─── GIVEN ENTRIES

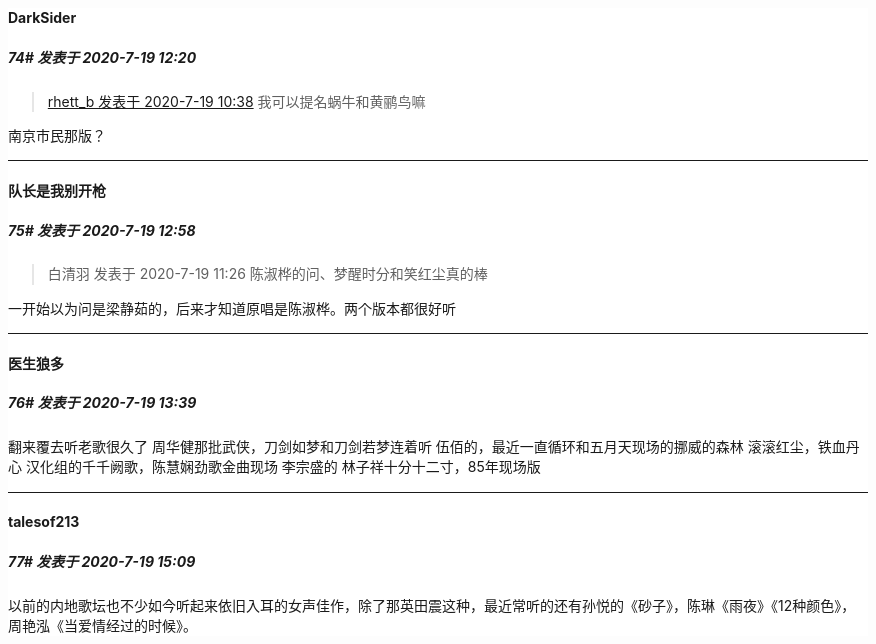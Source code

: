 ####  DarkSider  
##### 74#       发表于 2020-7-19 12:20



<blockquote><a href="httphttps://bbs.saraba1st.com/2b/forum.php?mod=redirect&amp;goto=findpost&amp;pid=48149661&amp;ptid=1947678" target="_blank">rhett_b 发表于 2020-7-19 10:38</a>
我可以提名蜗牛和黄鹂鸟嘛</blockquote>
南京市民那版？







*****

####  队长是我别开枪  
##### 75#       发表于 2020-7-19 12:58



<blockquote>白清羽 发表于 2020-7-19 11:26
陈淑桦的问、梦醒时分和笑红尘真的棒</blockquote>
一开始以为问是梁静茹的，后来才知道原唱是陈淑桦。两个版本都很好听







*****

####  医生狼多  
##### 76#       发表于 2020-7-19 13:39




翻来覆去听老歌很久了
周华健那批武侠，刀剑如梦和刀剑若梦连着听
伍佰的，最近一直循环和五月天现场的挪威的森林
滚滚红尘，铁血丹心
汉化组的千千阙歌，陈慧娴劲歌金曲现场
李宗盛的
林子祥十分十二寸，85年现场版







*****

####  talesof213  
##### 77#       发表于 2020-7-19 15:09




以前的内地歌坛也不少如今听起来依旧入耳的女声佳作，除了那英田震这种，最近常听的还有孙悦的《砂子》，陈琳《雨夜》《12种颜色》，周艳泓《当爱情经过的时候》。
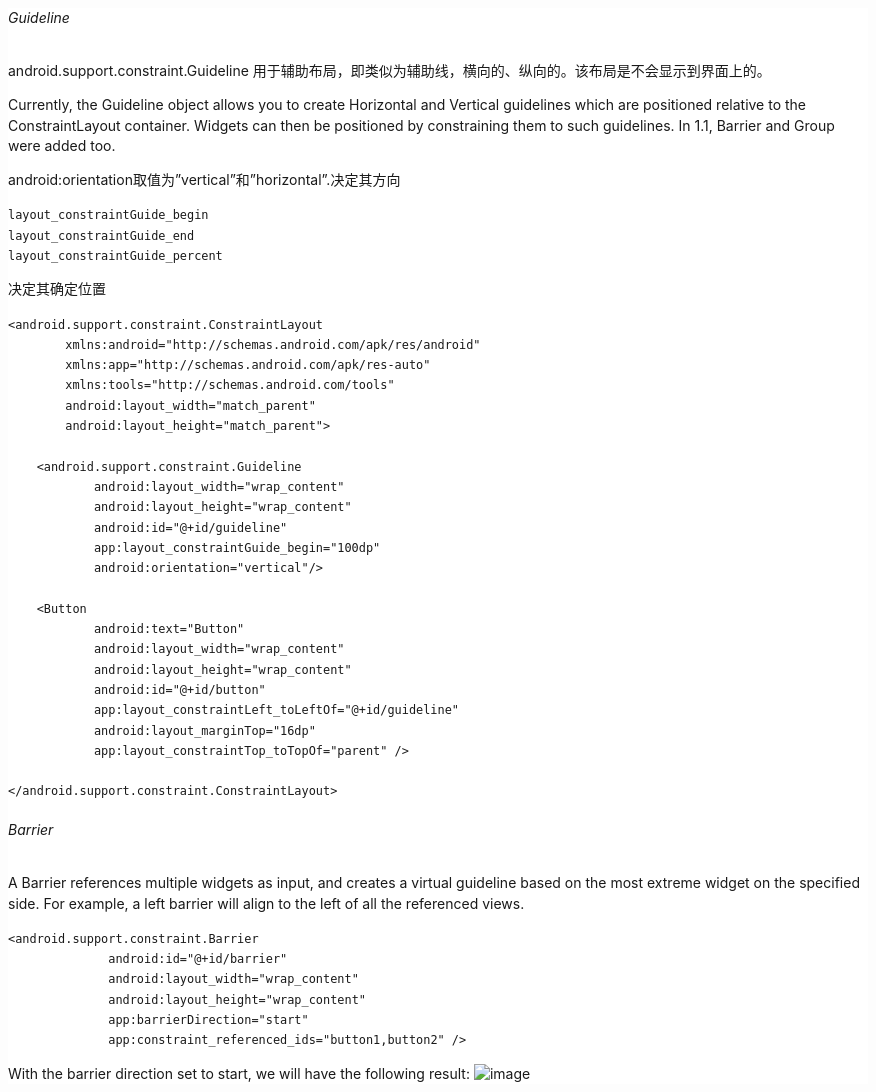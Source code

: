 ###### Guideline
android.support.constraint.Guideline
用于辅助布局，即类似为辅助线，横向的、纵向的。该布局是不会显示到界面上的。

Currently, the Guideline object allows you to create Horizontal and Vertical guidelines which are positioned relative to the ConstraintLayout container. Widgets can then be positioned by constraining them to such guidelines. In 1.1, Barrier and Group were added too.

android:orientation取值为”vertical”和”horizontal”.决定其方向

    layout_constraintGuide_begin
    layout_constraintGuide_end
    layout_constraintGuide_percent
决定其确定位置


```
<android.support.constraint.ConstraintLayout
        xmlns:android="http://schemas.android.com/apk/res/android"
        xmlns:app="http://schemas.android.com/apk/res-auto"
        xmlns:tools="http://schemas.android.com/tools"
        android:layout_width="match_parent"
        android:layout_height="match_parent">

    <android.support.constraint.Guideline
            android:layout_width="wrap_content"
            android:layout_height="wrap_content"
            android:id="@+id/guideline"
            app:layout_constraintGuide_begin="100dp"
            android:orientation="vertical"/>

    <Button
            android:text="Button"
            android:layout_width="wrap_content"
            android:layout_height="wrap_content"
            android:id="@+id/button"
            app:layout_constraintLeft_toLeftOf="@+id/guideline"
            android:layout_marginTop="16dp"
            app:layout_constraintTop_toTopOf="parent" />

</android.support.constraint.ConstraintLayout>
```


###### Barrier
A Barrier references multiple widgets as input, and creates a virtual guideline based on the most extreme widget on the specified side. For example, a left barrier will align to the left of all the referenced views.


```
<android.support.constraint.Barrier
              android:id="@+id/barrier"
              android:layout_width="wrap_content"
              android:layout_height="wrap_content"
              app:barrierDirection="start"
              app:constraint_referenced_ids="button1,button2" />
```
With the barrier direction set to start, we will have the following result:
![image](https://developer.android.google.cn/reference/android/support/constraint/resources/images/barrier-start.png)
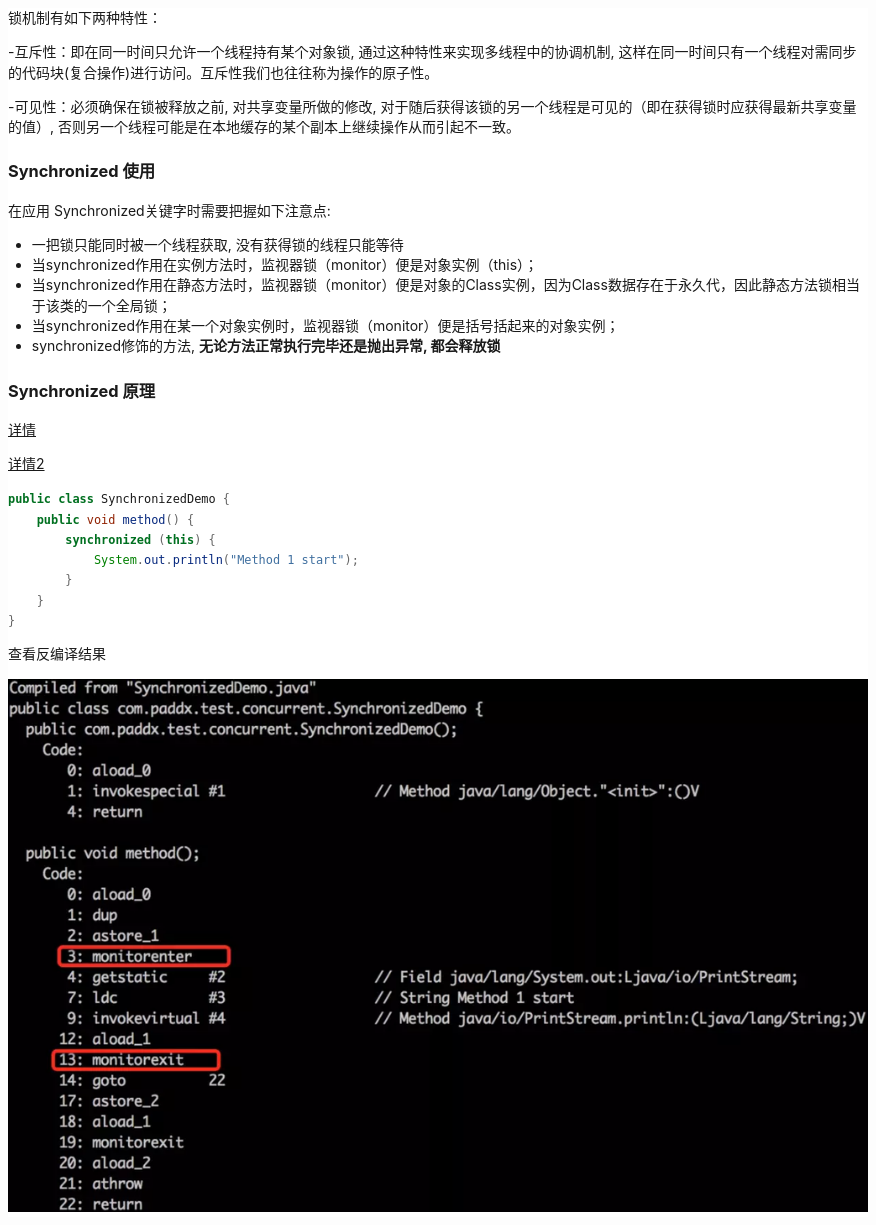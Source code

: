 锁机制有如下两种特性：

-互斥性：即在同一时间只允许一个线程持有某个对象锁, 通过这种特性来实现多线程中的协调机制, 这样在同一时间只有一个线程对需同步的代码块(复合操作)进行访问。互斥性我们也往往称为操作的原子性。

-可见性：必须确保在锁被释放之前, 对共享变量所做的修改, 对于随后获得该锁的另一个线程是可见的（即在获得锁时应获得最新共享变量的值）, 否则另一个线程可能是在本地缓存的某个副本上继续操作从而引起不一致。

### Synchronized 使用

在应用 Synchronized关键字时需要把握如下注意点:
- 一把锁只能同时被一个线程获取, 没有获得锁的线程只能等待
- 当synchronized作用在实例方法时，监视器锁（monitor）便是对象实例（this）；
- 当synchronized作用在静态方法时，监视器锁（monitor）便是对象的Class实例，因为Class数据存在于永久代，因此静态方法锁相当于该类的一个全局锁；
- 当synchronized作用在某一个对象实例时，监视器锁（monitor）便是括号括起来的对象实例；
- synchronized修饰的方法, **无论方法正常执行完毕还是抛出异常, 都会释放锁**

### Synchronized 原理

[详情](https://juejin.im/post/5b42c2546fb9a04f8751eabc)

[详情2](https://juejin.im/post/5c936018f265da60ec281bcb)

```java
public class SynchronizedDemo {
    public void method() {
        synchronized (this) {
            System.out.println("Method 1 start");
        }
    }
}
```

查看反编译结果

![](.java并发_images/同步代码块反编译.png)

──────

--- WHAT YOU HAVE TO DO ---
Please print all the lines above exactly as given and leave out every picture.

--- YOUR SOLUTION ---
Source code

: ####  DarkSider  
##### 74#       发表于 2020-7-19 12:20



<blockquote><a href="httphttps://bbs.saraba1st.com/2b/forum.php?mod=redirect&amp;goto=findpost&amp;pid=48149661&amp;ptid=1947678" target="_blank">rhett_b 发表于 2020-7-19 10:38</a>
我可以提名蜗牛和黄鹂鸟嘛</blockquote>
南京市民那版？







*****

####  队长是我别开枪  
##### 75#       发表于 2020-7-19 12:58



<blockquote>白清羽 发表于 2020-7-19 11:26
陈淑桦的问、梦醒时分和笑红尘真的棒</blockquote>
一开始以为问是梁静茹的，后来才知道原唱是陈淑桦。两个版本都很好听







*****

####  医生狼多  
##### 76#       发表于 2020-7-19 13:39




翻来覆去听老歌很久了
周华健那批武侠，刀剑如梦和刀剑若梦连着听
伍佰的，最近一直循环和五月天现场的挪威的森林
滚滚红尘，铁血丹心
汉化组的千千阙歌，陈慧娴劲歌金曲现场
李宗盛的
林子祥十分十二寸，85年现场版







*****

####  talesof213  
##### 77#       发表于 2020-7-19 15:09




以前的内地歌坛也不少如今听起来依旧入耳的女声佳作，除了那英田震这种，最近常听的还有孙悦的《砂子》，陈琳《雨夜》《12种颜色》，周艳泓《当爱情经过的时候》。
Source code

: ###### Guideline
android.support.constraint.Guideline
用于辅助布局，即类似为辅助线，横向的、纵向的。该布局是不会显示到界面上的。

Currently, the Guideline object allows you to create Horizontal and Vertical guidelines which are positioned relative to the ConstraintLayout container. Widgets can then be positioned by constraining them to such guidelines. In 1.1, Barrier and Group were added too.

android:orientation取值为”vertical”和”horizontal”.决定其方向

    layout_constraintGuide_begin
    layout_constraintGuide_end
    layout_constraintGuide_percent
决定其确定位置


```
<android.support.constraint.ConstraintLayout
        xmlns:android="http://schemas.android.com/apk/res/android"
        xmlns:app="http://schemas.android.com/apk/res-auto"
        xmlns:tools="http://schemas.android.com/tools"
        android:layout_width="match_parent"
        android:layout_height="match_parent">

    <android.support.constraint.Guideline
            android:layout_width="wrap_content"
            android:layout_height="wrap_content"
            android:id="@+id/guideline"
            app:layout_constraintGuide_begin="100dp"
            android:orientation="vertical"/>

    <Button
            android:text="Button"
            android:layout_width="wrap_content"
            android:layout_height="wrap_content"
            android:id="@+id/button"
            app:layout_constraintLeft_toLeftOf="@+id/guideline"
            android:layout_marginTop="16dp"
            app:layout_constraintTop_toTopOf="parent" />

</android.support.constraint.ConstraintLayout>
```


###### Barrier
A Barrier references multiple widgets as input, and creates a virtual guideline based on the most extreme widget on the specified side. For example, a left barrier will align to the left of all the referenced views.


```
<android.support.constraint.Barrier
              android:id="@+id/barrier"
              android:layout_width="wrap_content"
              android:layout_height="wrap_content"
              app:barrierDirection="start"
              app:constraint_referenced_ids="button1,button2" />
```
With the barrier direction set to start, we will have the following result:
![image](https://developer.android.google.cn/reference/android/support/constraint/resources/images/barrier-start.png)
Source code

: 锁机制有如下两种特性：

-互斥性：即在同一时间只允许一个线程持有某个对象锁, 通过这种特性来实现多线程中的协调机制, 这样在同一时间只有一个线程对需同步的代码块(复合操作)进行访问。互斥性我们也往往称为操作的原子性。

-可见性：必须确保在锁被释放之前, 对共享变量所做的修改, 对于随后获得该锁的另一个线程是可见的（即在获得锁时应获得最新共享变量的值）, 否则另一个线程可能是在本地缓存的某个副本上继续操作从而引起不一致。

### Synchronized 使用

在应用 Synchronized关键字时需要把握如下注意点:
- 一把锁只能同时被一个线程获取, 没有获得锁的线程只能等待
- 当synchronized作用在实例方法时，监视器锁（monitor）便是对象实例（this）；
- 当synchronized作用在静态方法时，监视器锁（monitor）便是对象的Class实例，因为Class数据存在于永久代，因此静态方法锁相当于该类的一个全局锁；
- 当synchronized作用在某一个对象实例时，监视器锁（monitor）便是括号括起来的对象实例；
- synchronized修饰的方法, **无论方法正常执行完毕还是抛出异常, 都会释放锁**

### Synchronized 原理

[详情](https://juejin.im/post/5b42c2546fb9a04f8751eabc)

[详情2](https://juejin.im/post/5c936018f265da60ec281bcb)

```java
public class SynchronizedDemo {
    public void method() {
        synchronized (this) {
            System.out.println("Method 1 start");
        }
    }
}
```

查看反编译结果

![](.java并发_images/同步代码块反编译.png)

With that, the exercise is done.